Nature and wildlife
are gradually vanishing
like in the photograph
from Back to the Future —
our future is vanishing too
but we have no hundred
and thirty horsepower
gas-fired time machine
to go back and fix it.
nature
Chilly bedtime thoughts
Winter is the slow-down
Winter is the search for self
Winter gives the silence we need to listen
Winter goes gray so we can see our own colors
Monsoon love
for the harsh heat wave
wet apologetic gift
from clouds to tree roots
When you were a child
When you were a child, on a summer afternoon,
Did you lie in tall grass, listening to the crickets
Foreshadowing autumn, listening to the small
Infinite sounds of earth?
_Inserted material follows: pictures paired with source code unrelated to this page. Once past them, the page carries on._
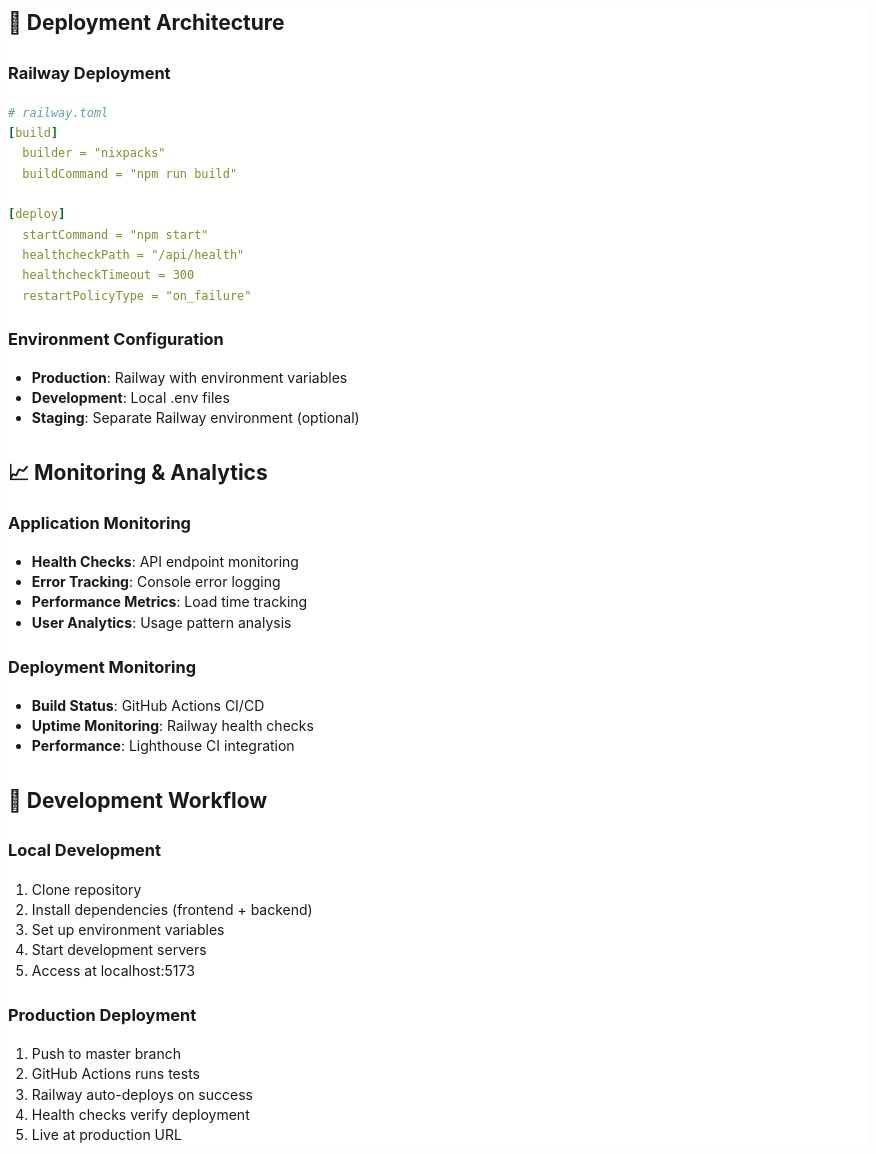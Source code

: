 ## 🚀 Deployment Architecture

### Railway Deployment
```yaml
# railway.toml
[build]
  builder = "nixpacks"
  buildCommand = "npm run build"

[deploy]
  startCommand = "npm start"
  healthcheckPath = "/api/health"
  healthcheckTimeout = 300
  restartPolicyType = "on_failure"
```

### Environment Configuration
- **Production**: Railway with environment variables
- **Development**: Local .env files
- **Staging**: Separate Railway environment (optional)

## 📈 Monitoring & Analytics

### Application Monitoring
- **Health Checks**: API endpoint monitoring
- **Error Tracking**: Console error logging
- **Performance Metrics**: Load time tracking
- **User Analytics**: Usage pattern analysis

### Deployment Monitoring
- **Build Status**: GitHub Actions CI/CD
- **Uptime Monitoring**: Railway health checks
- **Performance**: Lighthouse CI integration

## 🔧 Development Workflow

### Local Development
1. Clone repository
2. Install dependencies (frontend + backend)
3. Set up environment variables
4. Start development servers
5. Access at localhost:5173

### Production Deployment
1. Push to master branch
2. GitHub Actions runs tests
3. Railway auto-deploys on success
4. Health checks verify deployment
5. Live at production URL
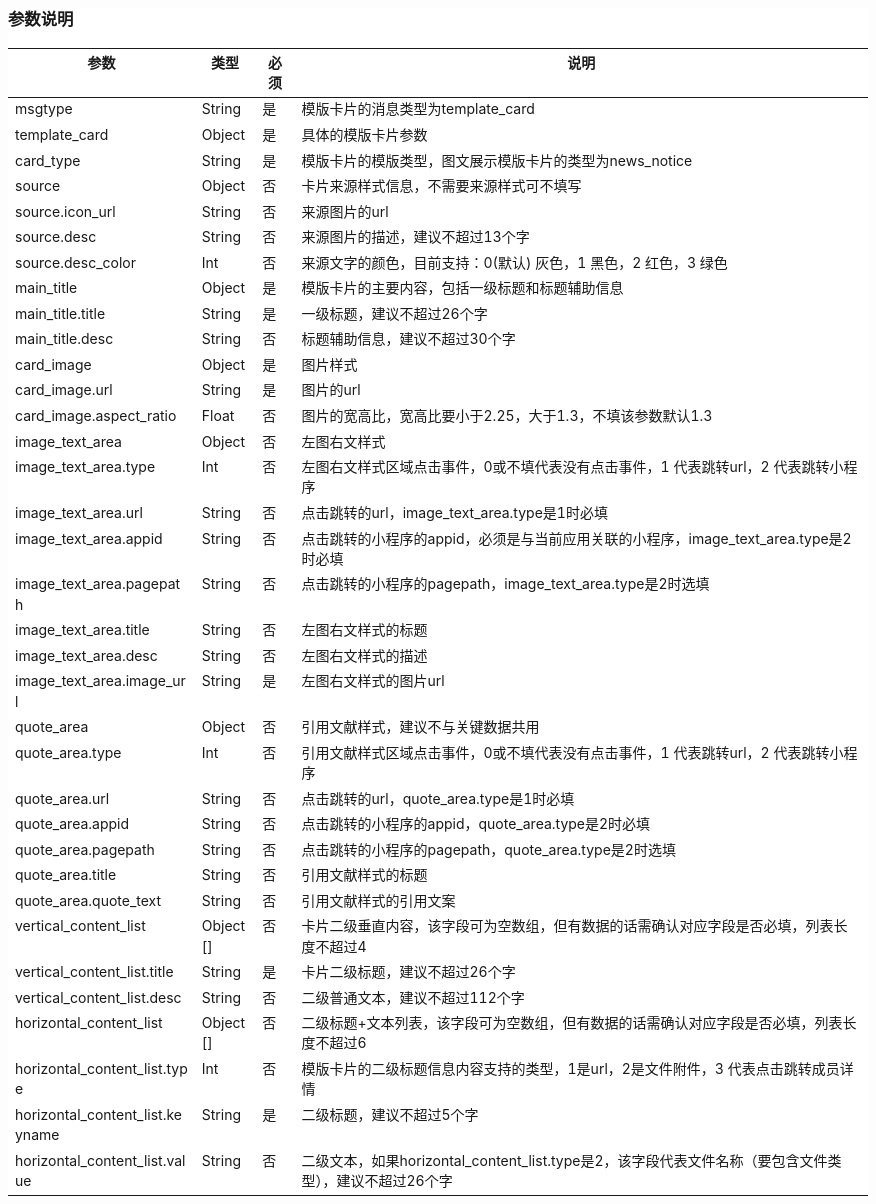### 参数说明

| 参数 | 类型 | 必须 | 说明 |
|------|------|------|------|
| msgtype | String | 是 | 模版卡片的消息类型为template_card |
| template_card | Object | 是 | 具体的模版卡片参数 |
| card_type | String | 是 | 模版卡片的模版类型，图文展示模版卡片的类型为news_notice |
| source | Object | 否 | 卡片来源样式信息，不需要来源样式可不填写 |
| source.icon_url | String | 否 | 来源图片的url |
| source.desc | String | 否 | 来源图片的描述，建议不超过13个字 |
| source.desc_color | Int | 否 | 来源文字的颜色，目前支持：0(默认) 灰色，1 黑色，2 红色，3 绿色 |
| main_title | Object | 是 | 模版卡片的主要内容，包括一级标题和标题辅助信息 |
| main_title.title | String | 是 | 一级标题，建议不超过26个字 |
| main_title.desc | String | 否 | 标题辅助信息，建议不超过30个字 |
| card_image | Object | 是 | 图片样式 |
| card_image.url | String | 是 | 图片的url |
| card_image.aspect_ratio | Float | 否 | 图片的宽高比，宽高比要小于2.25，大于1.3，不填该参数默认1.3 |
| image_text_area | Object | 否 | 左图右文样式 |
| image_text_area.type | Int | 否 | 左图右文样式区域点击事件，0或不填代表没有点击事件，1 代表跳转url，2 代表跳转小程序 |
| image_text_area.url | String | 否 | 点击跳转的url，image_text_area.type是1时必填 |
| image_text_area.appid | String | 否 | 点击跳转的小程序的appid，必须是与当前应用关联的小程序，image_text_area.type是2时必填 |
| image_text_area.pagepath | String | 否 | 点击跳转的小程序的pagepath，image_text_area.type是2时选填 |
| image_text_area.title | String | 否 | 左图右文样式的标题 |
| image_text_area.desc | String | 否 | 左图右文样式的描述 |
| image_text_area.image_url | String | 是 | 左图右文样式的图片url |
| quote_area | Object | 否 | 引用文献样式，建议不与关键数据共用 |
| quote_area.type | Int | 否 | 引用文献样式区域点击事件，0或不填代表没有点击事件，1 代表跳转url，2 代表跳转小程序 |
| quote_area.url | String | 否 | 点击跳转的url，quote_area.type是1时必填 |
| quote_area.appid | String | 否 | 点击跳转的小程序的appid，quote_area.type是2时必填 |
| quote_area.pagepath | String | 否 | 点击跳转的小程序的pagepath，quote_area.type是2时选填 |
| quote_area.title | String | 否 | 引用文献样式的标题 |
| quote_area.quote_text | String | 否 | 引用文献样式的引用文案 |
| vertical_content_list | Object[] | 否 | 卡片二级垂直内容，该字段可为空数组，但有数据的话需确认对应字段是否必填，列表长度不超过4 |
| vertical_content_list.title | String | 是 | 卡片二级标题，建议不超过26个字 |
| vertical_content_list.desc | String | 否 | 二级普通文本，建议不超过112个字 |
| horizontal_content_list | Object[] | 否 | 二级标题+文本列表，该字段可为空数组，但有数据的话需确认对应字段是否必填，列表长度不超过6 |
| horizontal_content_list.type | Int | 否 | 模版卡片的二级标题信息内容支持的类型，1是url，2是文件附件，3 代表点击跳转成员详情 |
| horizontal_content_list.keyname | String | 是 | 二级标题，建议不超过5个字 |
| horizontal_content_list.value | String | 否 | 二级文本，如果horizontal_content_list.type是2，该字段代表文件名称（要包含文件类型），建议不超过26个字 |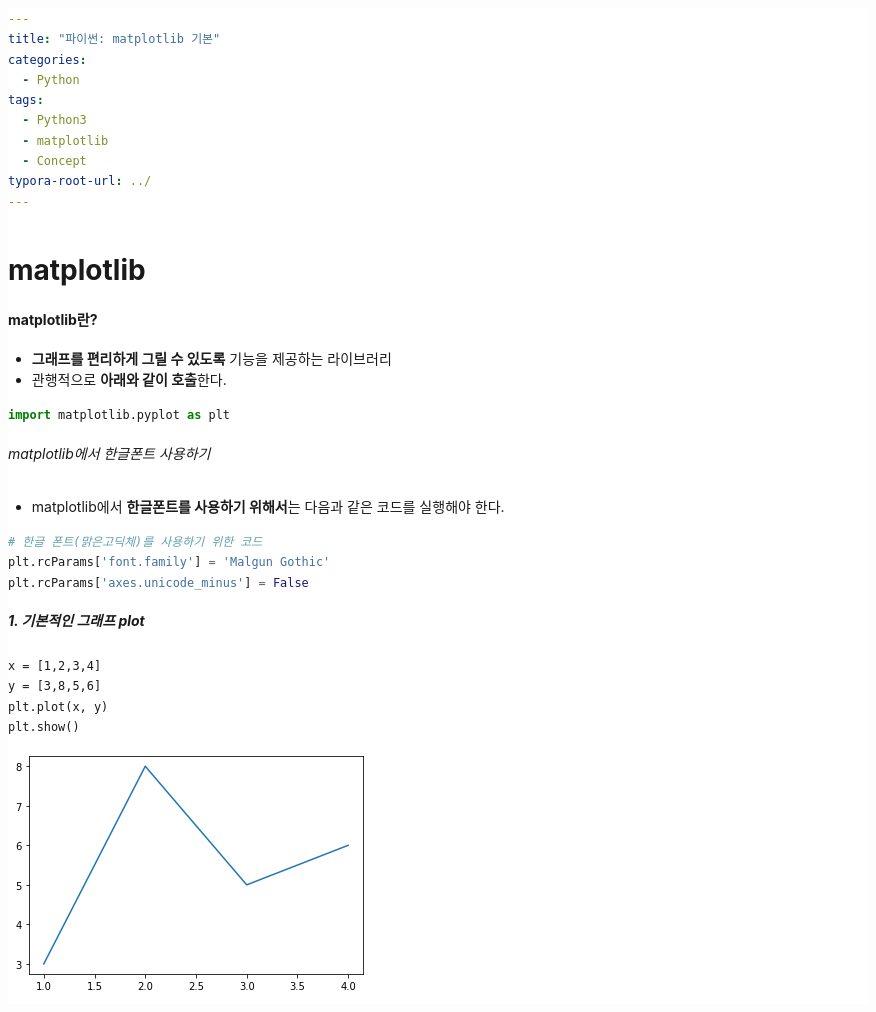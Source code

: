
 ```yaml
---
title: "파이썬: matplotlib 기본"
categories:	
  - Python
tags:
  - Python3
  - matplotlib
  - Concept
typora-root-url: ../
---
```


# matplotlib

#### matplotlib란?

- **그래프를 편리하게 그릴 수 있도록** 기능을 제공하는 라이브러리
- 관행적으로 **아래와 같이 호출**한다.

```python
import matplotlib.pyplot as plt
```



###### matplotlib에서 한글폰트 사용하기

- matplotlib에서 **한글폰트를 사용하기 위해서**는 다음과 같은 코드를 실행해야 한다.

```python
# 한글 폰트(맑은고딕체)를 사용하기 위한 코드
plt.rcParams['font.family'] = 'Malgun Gothic'
plt.rcParams['axes.unicode_minus'] = False
```



##### 1. 기본적인 그래프 plot

```
x = [1,2,3,4]
y = [3,8,5,6]
plt.plot(x, y)
plt.show()
```

<img src = "/assets/images/post_image/concept_matplotlib/res1.png"/>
Did you press your cheek
And your short brown body furiously down
Into the grass, so loving the narrow roots,
So loving the hard wild flanks of hills, and summer,
That when your slight strength broke at last, you cried…
Then rising in the slow wind, cried no more
But stood and gazed with grave young eyes upon
The brief, unburdened hours lived and gone,
Yourself, the child, abandoned in the grass,
Yourself, the man, earth’s lover, who would follow
The strong years deathward, aching and possessed?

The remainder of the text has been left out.